Judge Arief Hidayat issued the apology on Wednesday, after making the statement in front of the House Commission, which was conducting a fit and proper test.

His statement read: “I apologize if my opinion offended the gay community. I will ask for God’s forgiveness.”

The House Commission III oversees legal affairs, and during the test, a member of the commission, Hartoyo, asked Judge Hidayat about his opinion on equal marriage, to which he replied he was opposed to it because he thought it was unconstitutional and went against his religious beliefs.

Hartoyo, a gay rights activist and the secretary general of Ourvoice, an LGBT advocacy organisation, posted an open letter following Arief’s statement.

In the letter he wrote about difficulties he faced as a gay muslim living in Indonesia, and said that he was born gay, rather than it being a product of Western culture, reports the Jakarta Globe.

“I have never been to any Western countries and I have fallen in love with men even before I understood what Indonesia and Islam were. I have been a homosexual even before I knew that homosexuality is considered to be a sin by many religious teachings,” the letter read.

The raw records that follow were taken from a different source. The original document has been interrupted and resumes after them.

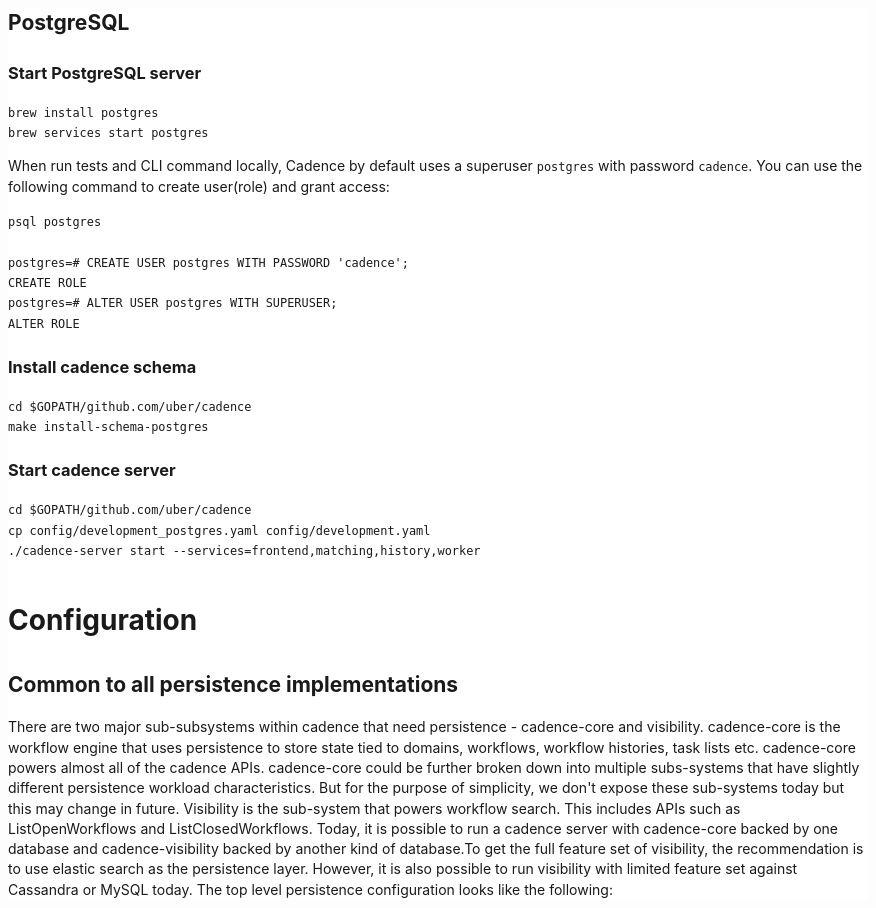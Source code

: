 ## PostgreSQL
### Start PostgreSQL server
```
brew install postgres
brew services start postgres
```
When run tests and CLI command locally, Cadence by default uses a superuser `postgres` with password `cadence`.
You can use the following command to create user(role) and grant access:
```
psql postgres

postgres=# CREATE USER postgres WITH PASSWORD 'cadence';
CREATE ROLE
postgres=# ALTER USER postgres WITH SUPERUSER;
ALTER ROLE
``` 
### Install cadence schema
```
cd $GOPATH/github.com/uber/cadence
make install-schema-postgres
```

### Start cadence server
```
cd $GOPATH/github.com/uber/cadence
cp config/development_postgres.yaml config/development.yaml
./cadence-server start --services=frontend,matching,history,worker
```

# Configuration
## Common to all persistence implementations
There are two major sub-subsystems within cadence that need persistence - cadence-core and visibility. cadence-core is
the workflow engine that uses persistence to store state tied to domains, workflows, workflow histories, task lists 
etc. cadence-core powers almost all of the cadence APIs. cadence-core could be further broken down into multiple 
subs-systems that have slightly different persistence workload characteristics. But for the purpose of simplicity, we 
don't expose these sub-systems today but this may change in future. Visibility is the sub-system that powers workflow 
search. This includes APIs such as ListOpenWorkflows and ListClosedWorkflows. Today, it is possible to run a cadence 
server with cadence-core backed by one database and cadence-visibility backed by another kind of database.To get the full 
feature set of visibility, the recommendation is to use elastic search as the persistence layer. However, it is also possible 
to run visibility with limited feature set against Cassandra or MySQL today.  The top level persistence configuration looks 
like the following:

“Mr Arief: if gay marriage is part of Western culture then how would you explain the fact that gay marriage is still disputed in Western countries — such as the United States — even today? Will those who are against gay marriage in those countries then argue that homosexuality is an eastern, southern or northern reality? History in fact proves that when western countries criminalized homosexuality, it was us who actually celebrated sexual diversity in our culture,” he wrote.

He also detailed an incident in which he and his partner were allegedly assaulted in Banda Aceh in 2007, following a group of men entering his home, and taking the couple to the police station.

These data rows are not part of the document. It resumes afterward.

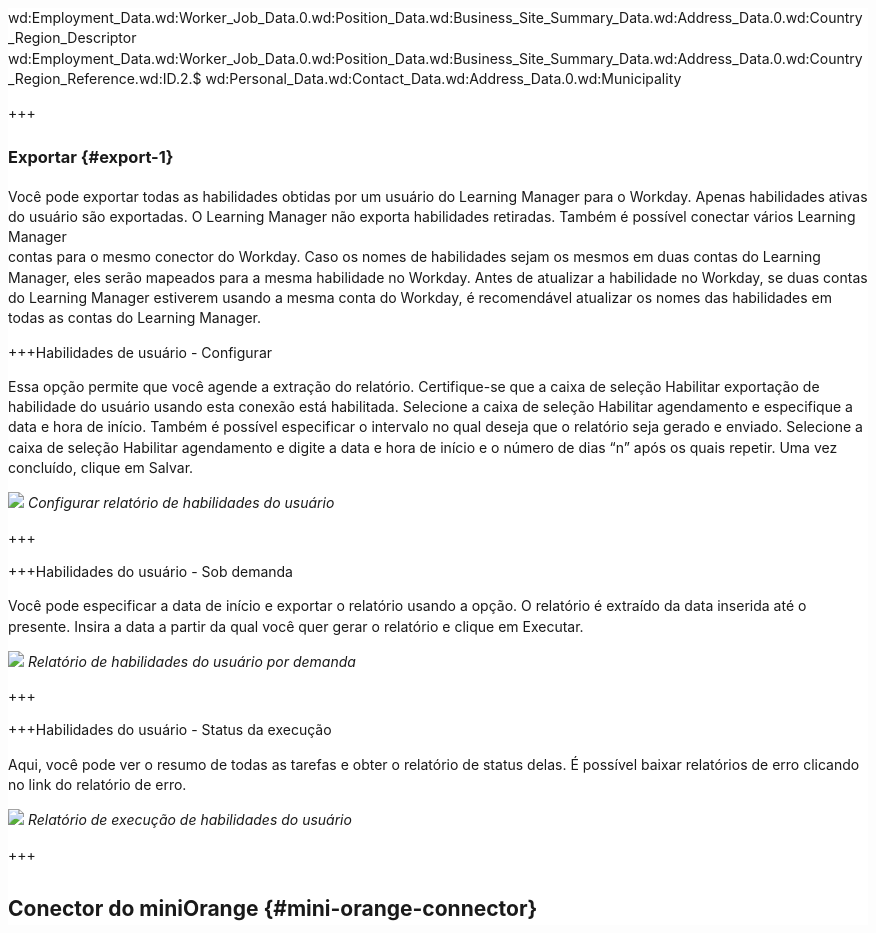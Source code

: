 wd:Employment_Data.wd:Worker_Job_Data.0.wd:Position_Data.wd:Business_Site_Summary_Data.wd:Address_Data.0.wd:Country_Region_Descriptor
wd:Employment_Data.wd:Worker_Job_Data.0.wd:Position_Data.wd:Business_Site_Summary_Data.wd:Address_Data.0.wd:Country_Region_Reference.wd:ID.2.$
wd:Personal_Data.wd:Contact_Data.wd:Address_Data.0.wd:Municipality

+++

### Exportar {#export-1}

Você pode exportar todas as habilidades obtidas por um usuário do Learning Manager para o Workday. Apenas habilidades ativas do usuário são exportadas. O Learning Manager não exporta habilidades retiradas. Também é possível conectar vários Learning Manager\
contas para o mesmo conector do Workday. Caso os nomes de habilidades sejam os mesmos em duas contas do Learning Manager, eles serão mapeados para a mesma habilidade no Workday. Antes de atualizar a habilidade no Workday, se duas contas do Learning Manager estiverem usando a mesma conta do Workday, é recomendável atualizar os nomes das habilidades em todas as contas do Learning Manager.

+++Habilidades de usuário - Configurar

Essa opção permite que você agende a extração do relatório. Certifique-se que a caixa de seleção Habilitar exportação de habilidade do usuário usando esta conexão está habilitada. Selecione a caixa de seleção Habilitar agendamento e especifique a data e hora de início. Também é possível especificar o intervalo no qual deseja que o relatório seja gerado e enviado. Selecione a caixa de seleção Habilitar agendamento e digite a data e hora de início e o número de dias “n” após os quais repetir. Uma vez concluído, clique em Salvar.

![](assets/configure-schedule.png)
*Configurar relatório de habilidades do usuário*

+++

+++Habilidades do usuário - Sob demanda

Você pode especificar a data de início e exportar o relatório usando a opção. O relatório é extraído da data inserida até o presente. Insira a data a partir da qual você quer gerar o relatório e clique em Executar.

![](assets/on-demand-report.png)
*Relatório de habilidades do usuário por demanda*

+++

+++Habilidades do usuário - Status da execução

Aqui, você pode ver o resumo de todas as tarefas e obter o relatório de status delas. É possível baixar relatórios de erro clicando no link do relatório de erro.

![](assets/execution-status.png)
*Relatório de execução de habilidades do usuário*

+++

## Conector do miniOrange {#mini-orange-connector}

He wrote that they were made to strip down, and were physically beaten by six police officers, who also used homophobis slurs.

Following the publication of the letter by several media outlets, David Mills, an openly gay judge from Massachusetts, wrote an email to Arief urging him to answer the letter.

On Wednesday, Hartoyo said: “Mr. Arief replied to my e-mail shortly after judge Mills wrote to him.”

Judge Arief did say that, although he meant no harm to Indonesia’s gay community, he stood by his opposition, based on the country’s constitution, that marriage can only be between a man and a woman.

He also went on to say that allowing equal marriage would go against the state’s ideology, Pancasila.

“However, as a citizen of the country, you and your community should be protected from violent acts,” Arief wrote.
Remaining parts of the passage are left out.